Le pays restait foncièrement catholique. Le fait était indéniable. Un homme d’Etat pratique et réaliste, ainsi que l’était le premier Consul, devait s’incliner devant une constatation dont la preuve lui était fournie par des hommes bien peu suspects. Fourcroy, membre de l’Institut, et l’un des philosophes les moins disposés à se convertir personnellement, envoyé en mission dans les départemens, reconnaissait la défaite définitive de la philosophie. « Ma politique, déclarait alors Bonaparte, est de gouverner les hommes comme le grand nombre veut l’être. C’est là, je crois, la manière de reconnaître la souveraineté du peuple. »
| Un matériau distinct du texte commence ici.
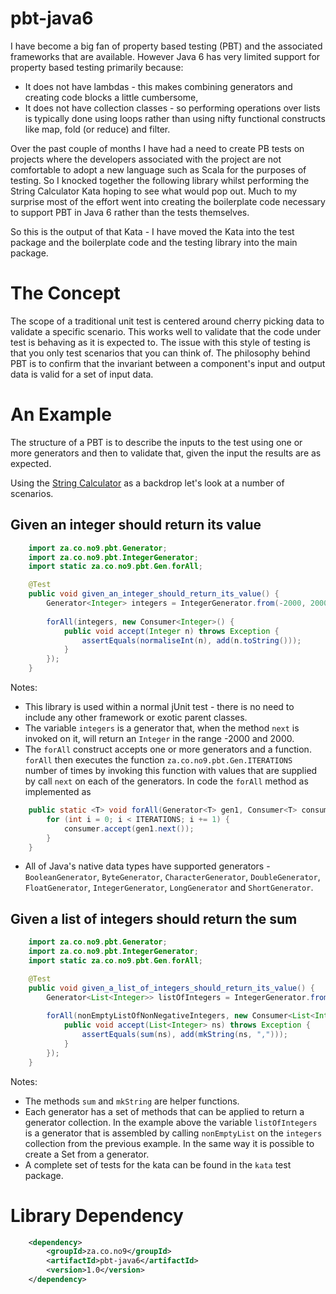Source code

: # pbt-java6

I have become a big fan of property based testing (PBT) and the associated frameworks that are available.  However 
Java 6 has very limited support for property based testing primarily because:

- It does not have lambdas - this makes combining generators and creating code blocks a little cumbersome,
- It does not have collection classes - so performing operations over lists is typically done using loops rather than using nifty functional constructs like map, fold (or reduce) and filter.

Over the past couple of months I have had a need to create PB tests on projects where the developers associated with
the project are not comfortable to adopt a new language such as Scala for the purposes of testing.  So I knocked 
together the following library whilst performing the String Calculator Kata hoping to see what would pop out.  Much to
my surprise most of the effort went into creating the boilerplate code necessary to support PBT in Java 6 rather than
the tests themselves.

So this is the output of that Kata - I have moved the Kata into the test package and the boilerplate code and the
testing library into the main package.

# The Concept

The scope of a traditional unit test is centered around cherry picking data to validate a specific scenario.  This works
 well to validate that the code under test is behaving as it is expected to.  The issue with this style of testing is that
 you only test scenarios that you can think of.  The philosophy behind PBT is to confirm that the invariant between a 
 component's input and output data is valid for a set of input data.
   
# An Example

The structure of a PBT is to describe the inputs to the test using one or more generators and then to validate that, 
 given the input the results are as expected.
 
Using the [String Calculator](http://osherove.com/tdd-kata-1/) as a backdrop let's look at a number of scenarios.

## Given an integer should return its value

```java
	import za.co.no9.pbt.Generator;
	import za.co.no9.pbt.IntegerGenerator;
	import static za.co.no9.pbt.Gen.forAll;

    @Test
    public void given_an_integer_should_return_its_value() {
    	Generator<Integer> integers = IntegerGenerator.from(-2000, 2000);
    	
		forAll(integers, new Consumer<Integer>() {
			public void accept(Integer n) throws Exception {
				assertEquals(normaliseInt(n), add(n.toString()));
			}
		});
    }
```

Notes:

* This library is used within a normal jUnit test - there is no need to include any other framework or exotic parent 
classes.
* The variable `integers` is a generator that, when the method `next` is invoked on it, will return an `Integer` in the
range -2000 and 2000.
* The `forAll` construct accepts one or more generators and a function.  `forAll` then executes the function `za.co.no9.pbt.Gen.ITERATIONS`
 number of times by invoking this function with values that are supplied by call `next` on each of the generators.  In
 code the `forAll` method as implemented as
 
 ```java
     public static <T> void forAll(Generator<T> gen1, Consumer<T> consumer) {
         for (int i = 0; i < ITERATIONS; i += 1) {
             consumer.accept(gen1.next());
         }
     }
 ```
* All of Java's native data types have supported generators - `BooleanGenerator`, `ByteGenerator`, `CharacterGenerator`, 
`DoubleGenerator`, `FloatGenerator`, `IntegerGenerator`, `LongGenerator` and `ShortGenerator`.


## Given a list of integers should return the sum

```java
	import za.co.no9.pbt.Generator;
	import za.co.no9.pbt.IntegerGenerator;
	import static za.co.no9.pbt.Gen.forAll;

    @Test
    public void given_a_list_of_integers_should_return_its_value() {
    	Generator<List<Integer>> listOfIntegers = IntegerGenerator.from(-2000, 2000).nonEmptyList();
    	
		forAll(nonEmptyListOfNonNegativeIntegers, new Consumer<List<Integer>>() {
			public void accept(List<Integer> ns) throws Exception {
				assertEquals(sum(ns), add(mkString(ns, ",")));
			}
		});
    }
```

Notes:

* The methods `sum` and `mkString` are helper functions.
* Each generator has a set of methods that can be applied to return a generator collection.  In the example above the
 variable `listOfIntegers` is a generator that is assembled by calling `nonEmptyList` on the `integers` collection from the 
 previous example.  In the same way it is possible to create a Set from a generator.
* A complete set of tests for the kata can be found in the `kata` test package.


# Library Dependency

```xml
	<dependency>
		<groupId>za.co.no9</groupId>
		<artifactId>pbt-java6</artifactId>
		<version>1.0</version>
	</dependency>
```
Mais il fallait s’attendre à voir, si l’on s’inclinait purement et simplement devant le fait, les prêtres « réfractaires » reprendre possession des églises. Or ils restaient presque tous hostiles à la Révolution, à ses conquêtes, à ses lois et à la République. Pourrait-on empêcher les prélats émigrés de rentrer triomphalement dans leurs diocèses, excommuniant les constitutionnels vaincus ou les contraignant à désavouer leur conduite ; , faisant rendre gorge par des menaces aux propriétaires de biens nationaux, et érigeant en face de l’Etat républicain une puissance qui l’eût tout au moins contrecarré dans son œuvre de pacification ?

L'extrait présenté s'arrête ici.